_What needs to be done_
In the entries below, find the line with "3. Antonio Tiberi" and print exactly every line from there up to and including the line with "10. Thymen Arensman", with no other lines.

_Recorded data_

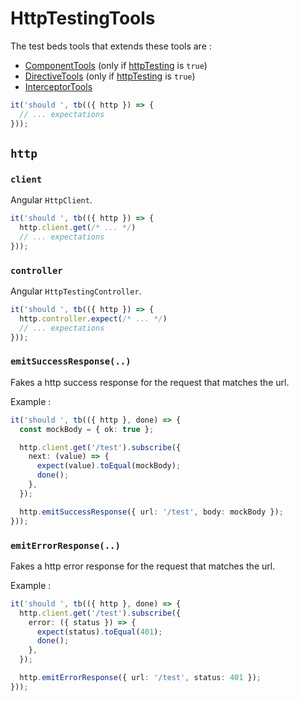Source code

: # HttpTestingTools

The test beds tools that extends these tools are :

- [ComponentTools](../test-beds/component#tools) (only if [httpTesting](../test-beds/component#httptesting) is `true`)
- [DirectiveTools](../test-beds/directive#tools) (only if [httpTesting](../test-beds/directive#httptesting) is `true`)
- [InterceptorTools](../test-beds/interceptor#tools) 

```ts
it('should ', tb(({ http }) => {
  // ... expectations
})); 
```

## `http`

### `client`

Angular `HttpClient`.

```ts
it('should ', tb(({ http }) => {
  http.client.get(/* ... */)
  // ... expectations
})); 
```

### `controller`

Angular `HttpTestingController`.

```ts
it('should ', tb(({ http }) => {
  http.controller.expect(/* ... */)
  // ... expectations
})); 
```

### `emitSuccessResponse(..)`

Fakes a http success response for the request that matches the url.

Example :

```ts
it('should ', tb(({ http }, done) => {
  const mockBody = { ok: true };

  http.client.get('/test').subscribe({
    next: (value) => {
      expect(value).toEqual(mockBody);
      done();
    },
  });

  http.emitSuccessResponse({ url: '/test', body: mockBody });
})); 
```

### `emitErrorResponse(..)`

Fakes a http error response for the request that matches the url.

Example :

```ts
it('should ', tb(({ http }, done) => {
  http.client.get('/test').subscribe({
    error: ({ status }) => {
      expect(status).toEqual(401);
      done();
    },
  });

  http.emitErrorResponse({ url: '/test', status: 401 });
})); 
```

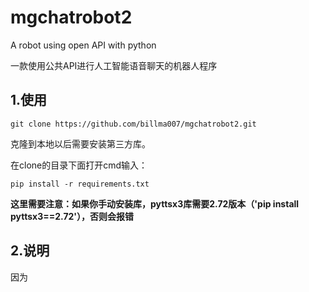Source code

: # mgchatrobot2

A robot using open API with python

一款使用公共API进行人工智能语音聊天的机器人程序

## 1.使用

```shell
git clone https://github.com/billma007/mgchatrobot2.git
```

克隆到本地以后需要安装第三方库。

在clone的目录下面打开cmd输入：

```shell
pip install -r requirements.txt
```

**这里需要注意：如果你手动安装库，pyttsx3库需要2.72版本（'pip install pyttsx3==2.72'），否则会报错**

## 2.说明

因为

==

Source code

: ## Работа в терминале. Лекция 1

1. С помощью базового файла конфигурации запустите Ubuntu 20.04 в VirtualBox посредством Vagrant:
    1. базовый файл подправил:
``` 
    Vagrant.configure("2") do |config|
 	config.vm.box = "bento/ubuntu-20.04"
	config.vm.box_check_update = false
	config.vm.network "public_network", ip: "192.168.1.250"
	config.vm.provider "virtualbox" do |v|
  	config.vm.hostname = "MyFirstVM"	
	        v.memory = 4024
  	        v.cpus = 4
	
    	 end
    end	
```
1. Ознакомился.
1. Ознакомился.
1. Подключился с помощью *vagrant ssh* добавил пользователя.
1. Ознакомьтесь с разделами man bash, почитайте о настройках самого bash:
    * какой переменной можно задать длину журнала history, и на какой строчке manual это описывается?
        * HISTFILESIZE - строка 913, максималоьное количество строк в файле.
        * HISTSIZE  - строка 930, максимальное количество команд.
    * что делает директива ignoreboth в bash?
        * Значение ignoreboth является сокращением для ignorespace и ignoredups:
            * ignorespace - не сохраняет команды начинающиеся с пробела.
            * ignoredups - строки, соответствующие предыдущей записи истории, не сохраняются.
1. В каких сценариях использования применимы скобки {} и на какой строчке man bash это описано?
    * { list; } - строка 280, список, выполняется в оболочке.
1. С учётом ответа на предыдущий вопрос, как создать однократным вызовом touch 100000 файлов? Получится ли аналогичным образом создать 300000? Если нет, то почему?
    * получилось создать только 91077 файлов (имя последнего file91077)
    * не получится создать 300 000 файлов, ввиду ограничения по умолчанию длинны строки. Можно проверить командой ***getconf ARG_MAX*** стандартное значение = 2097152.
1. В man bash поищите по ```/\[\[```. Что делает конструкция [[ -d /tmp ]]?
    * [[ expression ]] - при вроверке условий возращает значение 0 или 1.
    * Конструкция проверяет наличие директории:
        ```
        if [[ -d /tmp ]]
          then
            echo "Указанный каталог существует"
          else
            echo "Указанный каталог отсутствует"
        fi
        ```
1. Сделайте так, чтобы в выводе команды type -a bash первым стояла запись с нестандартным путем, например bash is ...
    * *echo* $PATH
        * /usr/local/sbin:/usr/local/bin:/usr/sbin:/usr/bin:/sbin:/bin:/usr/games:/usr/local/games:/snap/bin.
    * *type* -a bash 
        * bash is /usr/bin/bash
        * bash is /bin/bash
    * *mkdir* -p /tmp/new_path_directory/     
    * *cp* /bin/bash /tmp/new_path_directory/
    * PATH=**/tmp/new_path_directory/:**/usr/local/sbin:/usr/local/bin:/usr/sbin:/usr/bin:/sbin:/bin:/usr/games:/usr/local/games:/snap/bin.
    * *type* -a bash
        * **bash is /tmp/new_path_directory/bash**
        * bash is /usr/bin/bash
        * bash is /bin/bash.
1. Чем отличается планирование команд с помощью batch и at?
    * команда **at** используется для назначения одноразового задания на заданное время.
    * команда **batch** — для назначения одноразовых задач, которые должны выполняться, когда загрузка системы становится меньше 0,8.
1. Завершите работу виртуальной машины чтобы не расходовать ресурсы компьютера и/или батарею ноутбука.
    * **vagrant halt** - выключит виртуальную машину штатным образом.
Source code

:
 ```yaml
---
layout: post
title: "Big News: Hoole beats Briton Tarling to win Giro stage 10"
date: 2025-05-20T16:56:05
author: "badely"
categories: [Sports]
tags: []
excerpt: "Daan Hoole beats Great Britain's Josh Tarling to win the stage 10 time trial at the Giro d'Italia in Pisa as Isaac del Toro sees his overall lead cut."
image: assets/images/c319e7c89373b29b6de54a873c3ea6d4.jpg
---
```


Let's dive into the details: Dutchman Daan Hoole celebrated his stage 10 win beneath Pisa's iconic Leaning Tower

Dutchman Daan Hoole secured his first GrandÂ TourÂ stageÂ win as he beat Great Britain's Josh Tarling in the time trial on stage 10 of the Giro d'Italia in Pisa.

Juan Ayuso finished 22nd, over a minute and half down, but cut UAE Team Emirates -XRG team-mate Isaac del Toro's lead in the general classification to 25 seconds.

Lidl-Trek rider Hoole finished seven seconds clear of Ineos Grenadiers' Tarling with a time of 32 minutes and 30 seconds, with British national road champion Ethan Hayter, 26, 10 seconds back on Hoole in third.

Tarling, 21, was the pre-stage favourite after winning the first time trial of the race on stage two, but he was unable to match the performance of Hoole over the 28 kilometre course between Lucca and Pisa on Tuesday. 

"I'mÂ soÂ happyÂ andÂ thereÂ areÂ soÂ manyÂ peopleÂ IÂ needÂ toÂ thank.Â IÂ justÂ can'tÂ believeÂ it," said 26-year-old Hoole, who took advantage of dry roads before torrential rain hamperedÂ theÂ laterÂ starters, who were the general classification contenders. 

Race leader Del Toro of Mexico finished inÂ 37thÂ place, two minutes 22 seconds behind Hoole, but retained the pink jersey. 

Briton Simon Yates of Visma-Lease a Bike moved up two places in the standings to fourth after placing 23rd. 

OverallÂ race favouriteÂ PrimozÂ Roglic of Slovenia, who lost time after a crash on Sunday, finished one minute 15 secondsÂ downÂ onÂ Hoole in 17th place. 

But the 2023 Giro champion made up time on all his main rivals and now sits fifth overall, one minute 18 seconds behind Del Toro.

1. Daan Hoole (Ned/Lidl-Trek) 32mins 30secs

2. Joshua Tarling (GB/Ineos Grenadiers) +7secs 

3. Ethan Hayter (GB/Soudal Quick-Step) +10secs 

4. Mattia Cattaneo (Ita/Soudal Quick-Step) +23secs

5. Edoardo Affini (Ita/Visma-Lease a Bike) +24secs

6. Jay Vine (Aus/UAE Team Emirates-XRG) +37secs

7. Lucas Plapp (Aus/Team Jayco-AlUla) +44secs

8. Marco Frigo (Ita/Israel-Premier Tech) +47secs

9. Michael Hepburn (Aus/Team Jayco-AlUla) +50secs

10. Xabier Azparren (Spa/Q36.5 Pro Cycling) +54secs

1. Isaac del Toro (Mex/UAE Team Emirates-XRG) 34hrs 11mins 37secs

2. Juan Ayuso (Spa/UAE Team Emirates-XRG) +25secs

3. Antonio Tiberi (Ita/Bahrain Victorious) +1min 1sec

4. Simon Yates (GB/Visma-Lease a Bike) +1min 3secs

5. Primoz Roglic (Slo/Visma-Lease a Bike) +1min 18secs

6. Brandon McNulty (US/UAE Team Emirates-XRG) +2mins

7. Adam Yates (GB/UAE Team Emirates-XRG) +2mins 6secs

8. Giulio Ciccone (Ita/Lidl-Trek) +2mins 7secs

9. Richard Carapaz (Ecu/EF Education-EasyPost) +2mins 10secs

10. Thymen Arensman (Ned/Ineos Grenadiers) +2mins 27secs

_Result_
3. Antonio Tiberi (Ita/Bahrain Victorious) +1min 1sec

4. Simon Yates (GB/Visma-Lease a Bike) +1min 3secs

5. Primoz Roglic (Slo/Visma-Lease a Bike) +1min 18secs

6. Brandon McNulty (US/UAE Team Emirates-XRG) +2mins

7. Adam Yates (GB/UAE Team Emirates-XRG) +2mins 6secs

8. Giulio Ciccone (Ita/Lidl-Trek) +2mins 7secs

9. Richard Carapaz (Ecu/EF Education-EasyPost) +2mins 10secs

10. Thymen Arensman (Ned/Ineos Grenadiers) +2mins 27secs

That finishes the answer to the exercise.